Katamu, Aku Begitu Ikhlas Mencintaimu. Dan Pada Waktu Itu, Ikhlas Bukanlah Lagi 'Ikhlas' Yang Kaumaksud

Di suatu pagi yang terlalu tua, kau bertanya padaku, "apakah kedekatan ini perlu sebuah status?". Dan secepat kilat pertanyaanmu ditutup dengan jawabanku yang pasti--"tidak".

Aku boleh saja membiarkanmu tumbuh sesuai apa yang kusaksikan, sayangnya kau membiarkanku tumbuh dengan pemikiranmu sendiri. Tahun-tahun yang telah lalu, musim-musim yang malu, ternyata tidak membayarkan apapun atas pertemuan-pertemuan dan rasa cemasku terhadap pengharapan yang seringkali mendesak untuk tumbuh, bercabang, membesar.

Kita tumbuh dewasa, dan aku masih menyimpan rasa.

Jika pada hari-hari lalu aku adalah doa yang takzim dalam diam, maka  belakangan ini aku menjadi kebodohan yang riuh. Banyak sekali orang yang mengeluhkan betapa menyakitkan mencintai dalam diam, sedang yang kurasakan adalah, hal terbaik dari mencintai adalah ketika riuh dalam diam, sebab hanya aku, doa, dan Tuhan-lah yang merayakan segala cinta dan perasaan yang tumbuh.

Kita tumbuh dewasa, dan aku menjadi sosok yang paling tangguh untuk mencintaimu diam-diam; mendoakanmu bahagia, menemanimu yang luka, mengobatimu dalam hampa, melepasmu untuk jatuh cinta.

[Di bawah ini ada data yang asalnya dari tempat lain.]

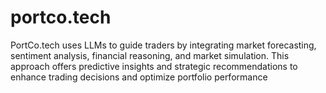# portco.tech
PortCo.tech uses LLMs to guide traders by integrating market forecasting, sentiment analysis, financial reasoning, and market simulation. This approach offers predictive insights and strategic recommendations to enhance trading decisions and optimize portfolio performance

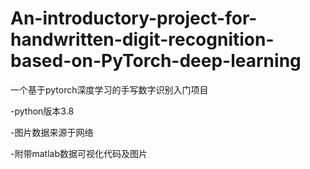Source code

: # An-introductory-project-for-handwritten-digit-recognition-based-on-PyTorch-deep-learning
一个基于pytorch深度学习的手写数字识别入门项目

-python版本3.8

-图片数据来源于网络

-附带matlab数据可视化代码及图片
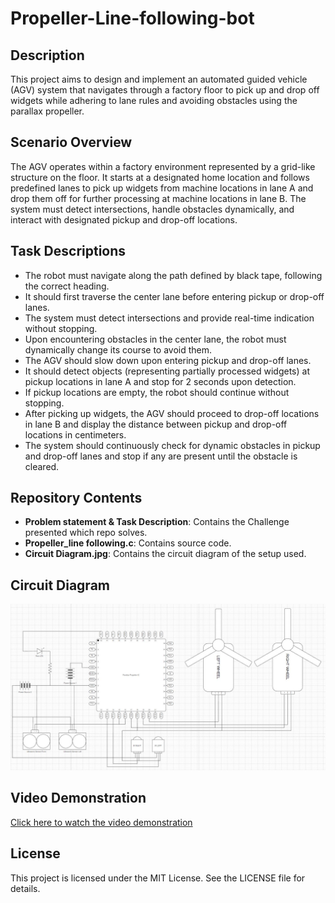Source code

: # Propeller-Line-following-bot

## Description
This project aims to design and implement an automated guided vehicle (AGV) system that navigates through a factory floor to pick up and drop off widgets while adhering to lane rules and avoiding obstacles using the parallax propeller.

## Scenario Overview
The AGV operates within a factory environment represented by a grid-like structure on the floor. It starts at a designated home location and follows predefined lanes to pick up widgets from machine locations in lane A and drop them off for further processing at machine locations in lane B. The system must detect intersections, handle obstacles dynamically, and interact with designated pickup and drop-off locations.

## Task Descriptions
- The robot must navigate along the path defined by black tape, following the correct heading.
- It should first traverse the center lane before entering pickup or drop-off lanes.
- The system must detect intersections and provide real-time indication without stopping.
- Upon encountering obstacles in the center lane, the robot must dynamically change its course to avoid them.
- The AGV should slow down upon entering pickup and drop-off lanes.
- It should detect objects (representing partially processed widgets) at pickup locations in lane A and stop for 2 seconds upon detection.
- If pickup locations are empty, the robot should continue without stopping.
- After picking up widgets, the AGV should proceed to drop-off locations in lane B and display the distance between pickup and drop-off locations in centimeters.
- The system should continuously check for dynamic obstacles in pickup and drop-off lanes and stop if any are present until the obstacle is cleared.

## Repository Contents

- **Problem statement & Task Description**: Contains the Challenge presented which repo solves.
- **Propeller_line following.c**: Contains source code.
- **Circuit Diagram.jpg**: Contains the circuit diagram of the setup used.

## Circuit Diagram
![Circuit Diagram](https://github.com/Amenephous/Propeller-Line-following-bot/raw/main/Circuit%20Diagram.jpg)


## Video Demonstration
[Click here to watch the video demonstration](https://photos.app.goo.gl/9NtMvUAPNtjcXSNr8)

## License
This project is licensed under the MIT License. See the LICENSE file for details.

Bisa saja kau memberiku waktu dan kesempatan atas apa yang selama ini kunantikan. Tetapi ragu yang telah diucap ibuku, serupa doa yang tak pernah kuaminkan. Kuyakinkan diri, kuteguhkan hati. Namun, doa ibu mana yang pernah salah? Pada akhirnya, tetap saja doa ibu yang didengar Tuhan, setelah itu doaku. Kau yang kunanti-nanti, ternyata bukan apa yang kucari-cari. Sebab kau tak biarkan kujadikan dirimu jawaban atas pertanyaan yang menahun kupendam sendiri. Hasilnya? Pemahaman dan analisa atas praduga yang kuusahakan baik.

Kau pernah mengatakan betapa ikhlas dan tabah aku dalam mencintaimu. Aku tak pernah sadar esensi ikhlas yang luar biasa hebat. Tapi ternyata, ikhlas yang sesungguhnya telah dibangun dan diajarkan oleh orang lain padaku; bahwa apa yang kuinginkan, tidaklah harus termiliki. Pada tahun-tahun yang telah usang, kau pernah menjadi yang terdambakan. Lalu realita yang berulang kali kau tekankan padaku, perihal cinta yang tidak mungkin tumbuh dan berkembang di antara, pelan-pelan membangun diri menjadi tembok besar penguat hati; entah penguat hatiku dari perasaan yang kutahan bertahun-tahun, entah penguat hati untuk tidak lagi tergoda atas segala perasaan itu.

Kita tumbuh dewasa, dan kau terlenakan rasa.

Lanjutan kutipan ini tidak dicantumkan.